ISRAEL – Israel has confirmed it is carrying out air strikes on Syria to target suspected chemical weapons and missile sites. Gideon Saar, the country’s foreign minister, said this was to stop weapons falling “into the hands of extremists”, following the overthrow of the Assad regime. Media reports suggest there have been dozens of Israeli air strikes in the past two days, including on a site in Damascus said to have been used for rocket development by Iranian scientists. The Israeli air strikes come as the UN’s chemical watchdog warns authorities in Syria to ensure that suspected stockpiles of chemical weapons are safe.
The Syrian Observatory for Human Rights (SOHR), a UK-based monitoring group, said on Monday that the Israeli military had conducted overnight strikes on multiple locations spanning coastal and southern Syria. “Since the initial hours after the announcement of the fall of the former regime, Israel began launching intensive air strikes, deliberately destroying weapons and ammunitions depots,” it said. According to the UN’s chemical watchdog, the Organisation for the Prohibition of Chemical Weapons (OPCW), a chemical weapon is a chemical used to cause intentional death or harm through its toxic properties, external.

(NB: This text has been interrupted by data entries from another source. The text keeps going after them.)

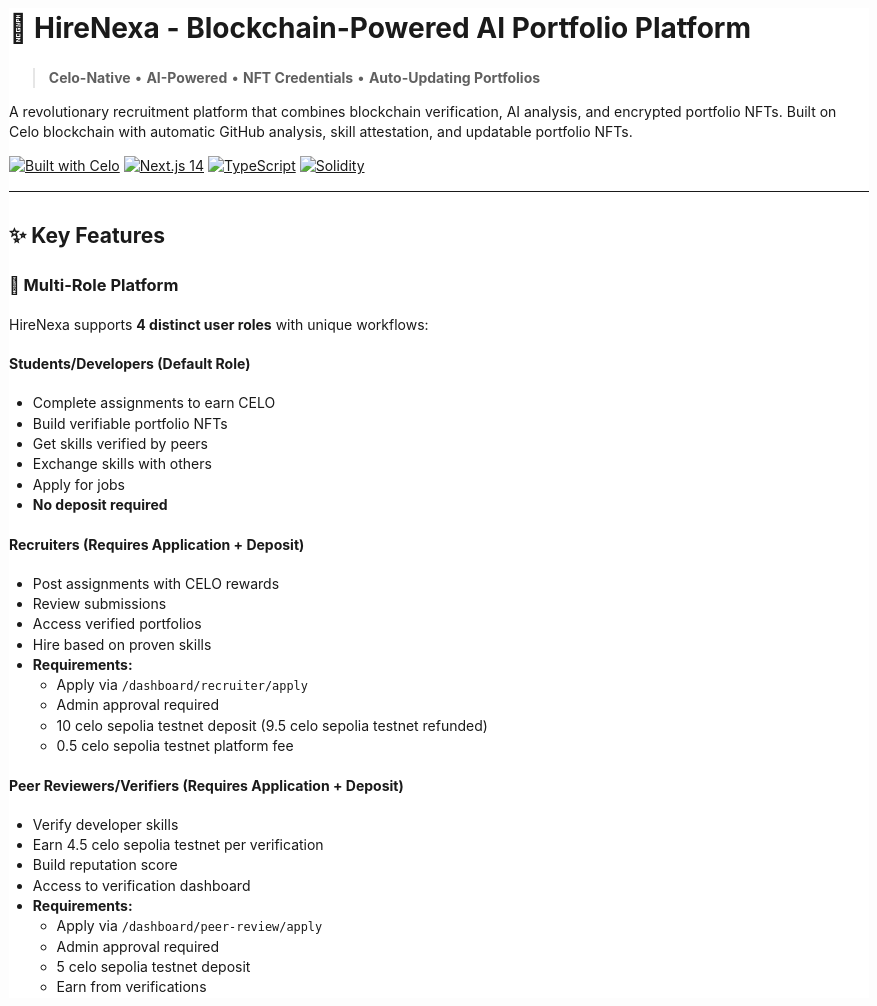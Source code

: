 # 🚀 HireNexa - Blockchain-Powered AI Portfolio Platform

> **Celo-Native** • **AI-Powered** • **NFT Credentials** • **Auto-Updating Portfolios**

A revolutionary recruitment platform that combines blockchain verification, AI analysis, and encrypted portfolio NFTs. Built on Celo blockchain with automatic GitHub analysis, skill attestation, and updatable portfolio NFTs.

[![Built with Celo](https://img.shields.io/badge/Built%20with-Celo-35D07F?style=flat&logo=celo)](https://celo.org)
[![Next.js 14](https://img.shields.io/badge/Next.js-14-black?style=flat&logo=next.js)](https://nextjs.org)
[![TypeScript](https://img.shields.io/badge/TypeScript-5.6-blue?style=flat&logo=typescript)](https://www.typescriptlang.org/)
[![Solidity](https://img.shields.io/badge/Solidity-0.8.20-363636?style=flat&logo=solidity)](https://soliditylang.org/)

---

## ✨ Key Features

### 👥 Multi-Role Platform

HireNexa supports **4 distinct user roles** with unique workflows:

#### **Students/Developers** (Default Role)
- Complete assignments to earn CELO
- Build verifiable portfolio NFTs
- Get skills verified by peers
- Exchange skills with others
- Apply for jobs
- **No deposit required**

#### **Recruiters** (Requires Application + Deposit)
- Post assignments with CELO rewards
- Review submissions
- Access verified portfolios
- Hire based on proven skills
- **Requirements:**
  - Apply via `/dashboard/recruiter/apply`
  - Admin approval required
  - 10 celo sepolia testnet deposit (9.5 celo sepolia testnet refunded)
  - 0.5 celo sepolia testnet platform fee

#### **Peer Reviewers/Verifiers** (Requires Application + Deposit)
- Verify developer skills
- Earn 4.5 celo sepolia testnet per verification
- Build reputation score
- Access to verification dashboard
- **Requirements:**
  - Apply via `/dashboard/peer-review/apply`
  - Admin approval required
  - 5 celo sepolia testnet deposit
  - Earn from verifications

The use of chemical weapons is prohibited under international humanitarian law regardless of the presence of a valid military target, as the effects of such weapons are indiscriminate by nature. It is not known where or how many chemical weapons Syria has, but former President Bashar al-Assad is believed to have kept stockpiles and that the declaration he had made was incomplete. (BBC)
Photo: Israeli troops on the Syrian side of the border near the Druze village of Majdal Shams, in the Golan Heights. (EPA)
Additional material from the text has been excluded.